Pour rejoindre la tente des apiculteurs, au delà des ruches, dans les bourdonnements, nous revêtons le chapeau à voilette et nous nous inquiétons pour nos mains et avant-bras. Mais les abeilles sont pacifiques. 
 
D'autres ruches
 
 La tente est un four, car l’âb-goucht (« jus de viande) y bout à petit feu. Nous, c’est simple, nous fondons sur place. Les apiculteurs ne dorment pas sous cette tente, et leurs lits sont à l’extérieur de façon à surveiller les ruches toute la nuit : un gourmand rôde ! A force de mimique nous comprenons que c’est l’ours, khers en persan. Un animal de plus qu’il nous faut craindre ! Et nous avons du dentifrice au fluor pour l’attirer.


Dans le village suivant, Pachandégân, nous demandons à recharger la batterie du « mobaïle » d’Yvon, (je n’en ai pas) et sommes invités à déjeuner : thé, omelette aux frites, mâst, dough, concombre. Ce repas complet nous requinque. Nous sommes sept hommes qui mangeons pendant que deux fillettes nous dévisagent en riant. Nous ne verrons pas les femmes de cette famille citadine venue de Téhéran en villégiature…


La piste continue de vallée en vallée, et aujourd’hui nous franchissons deux cols.


En fin d’après-midi, nous faisons des courses dans le hameau de Mâssir, où le pantalon d’Yvon est officiellement déclaré inapte au service. A la sortie du village, nous passons devant une caserne inattendue, et, à voir la tête des troufions, nous sommes nous-mêmes totalement inattendus pour une fois. Dix mètres plus loin, leur stupeur fait place à la discipline : nous sommes apostrophés et invités dans la caserne. Peut-on dire « invités » dans ce cas ?  Le gradé du lot nous mène dans son bureau pour identification et interrogatoire : « Qu’avez-vous photographié ? »  Alors là, euh …(ça m’ennuie un peu, je tripote mon appareil, je connecte tous mes neurones) euh…  des montagnes, des rivières, des fleurs, des gousfands (j’ai retenu leur nom), pas de khers, des gens gentils souriants accueillants, voilà c’est tout… Il s’en contente, et nous signons, sans lire, une page d’aveux que j’espère inoffensifs.
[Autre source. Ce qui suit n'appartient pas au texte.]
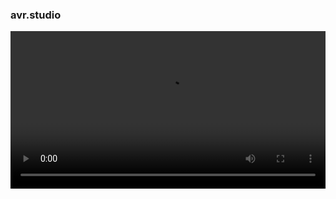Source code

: ### avr.studio

<video width="100%" src="./src/assets/videos/example-video.mp4" alt="avr.studio - example video" />
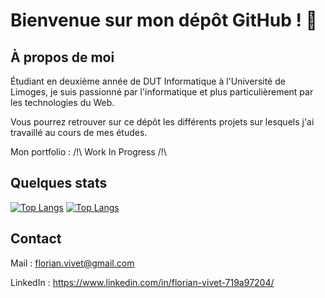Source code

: # Bienvenue sur mon dépôt GitHub ! 👋



## À propos de moi

Étudiant en deuxième année de DUT Informatique à l'Université de Limoges, je suis passionné par l'informatique et plus particulièrement par les technologies du Web.

Vous pourrez retrouver sur ce dépôt les différents projets sur lesquels j'ai travaillé au cours de mes études.

Mon portfolio : /!\ Work In Progress /!\

## Quelques stats

[![Top Langs](https://github-readme-stats.vercel.app/api/top-langs/?username=Loannb8733&layout=compact&theme=cobalt)](https://github.com/anuraghazra/github-readme-stats)
[![Top Langs](https://github-readme-stats.vercel.app/api/top-langs/?username=Sohar-FV)](https://github.com/anuraghazra/github-readme-stats) 

## Contact

Mail : florian.vivet@gmail.com

LinkedIn : https://www.linkedin.com/in/florian-vivet-719a97204/

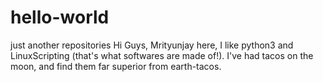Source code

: # hello-world
just another repositories
Hi Guys,
Mrityunjay here, I like python3 and LinuxScripting (that's what softwares are made of!).
I've had tacos  on the moon, and find them far superior from earth-tacos.
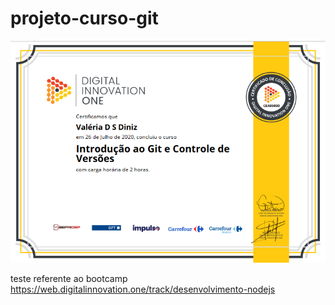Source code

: # projeto-curso-git

<img src="/image.png">

teste referente ao bootcamp https://web.digitalinnovation.one/track/desenvolvimento-nodejs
Devant mon hésitation (quand même), il prétend que ce sont nos propres mots. Non, non, pas de lecture, dis-je, c’est ok… Merci pour ce 6ème contrôle en caserne.
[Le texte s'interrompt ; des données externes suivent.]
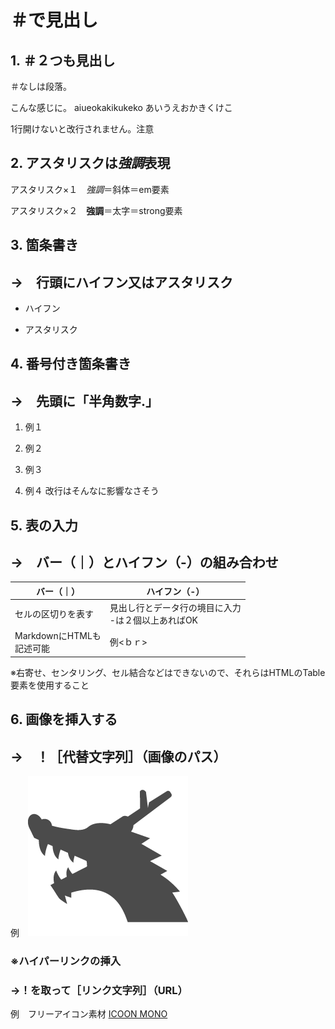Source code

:# ＃で見出し
## 1. ＃２つも見出し
＃なしは段落。

こんな感じに。
aiueokakikukeko
あいうえおかきくけこ


1行開けないと改行されません。注意


## 2. アスタリスクは*強調*表現

アスタリスク×１　*強調*＝斜体＝em要素

アスタリスク×２　**強調**＝太字＝strong要素

## 3. 箇条書き
## →　行頭にハイフン又はアスタリスク

- ハイフン
* アスタリスク

## 4. 番号付き箇条書き
## →　先頭に「半角数字.」

1. 例１
2. 例２

3. 例３


4. 例４ 改行はそんなに影響なさそう
## 5. 表の入力
## →　バー（｜）とハイフン（-）の組み合わせ

|バー（｜）|ハイフン（-）|
|--|----|
|セルの区切りを表す|見出し行とデータ行の境目に入力<br>-は２個以上あればOK|
|MarkdownにHTMLも<br>記述可能|例<ｂｒ>|

※右寄せ、センタリング、セル結合などはできないので、それらはHTMLのTable要素を使用すること


## 6. 画像を挿入する
## →　！［代替文字列］（画像のパス）
例　![ドラゴンのアイコン](img/icon_dragon.png)

### ※ハイパーリンクの挿入
### →！を取って［リンク文字列］（URL）
例　フリーアイコン素材 [ICOON MONO](https://icooon-mono.com/)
Le soir un paysan nous conduit sur une terrasse naturelle encadrée de noyers ; Nous montons la tente et dînons sous le regard attentif de quatre hommes dont l’un porte un fusil très lourd. Je l'ai manié. Leur attention est toute proche, c’est peu de le dire, et c’est même « envahissant » pour nous, cette façon de se coller à autrui.  Flapis, nous expédions le dîner sous leur nez, et cette promiscuité est pernicieuse : nous ne buvons pas, car ils ont apporté l’eau et nous ignorons sa provenance, puis nous nous lavons   les dents à leur côté… Après cette étude de mœurs, ils nous abandonnent enfin quand nous tirons la fermeture de la tente sur un chab-e kheir définitif, bonne nuit ! Deux cols et trente km, avec 14 kg sur le dos, nous semblent une bonne excuse... Non ?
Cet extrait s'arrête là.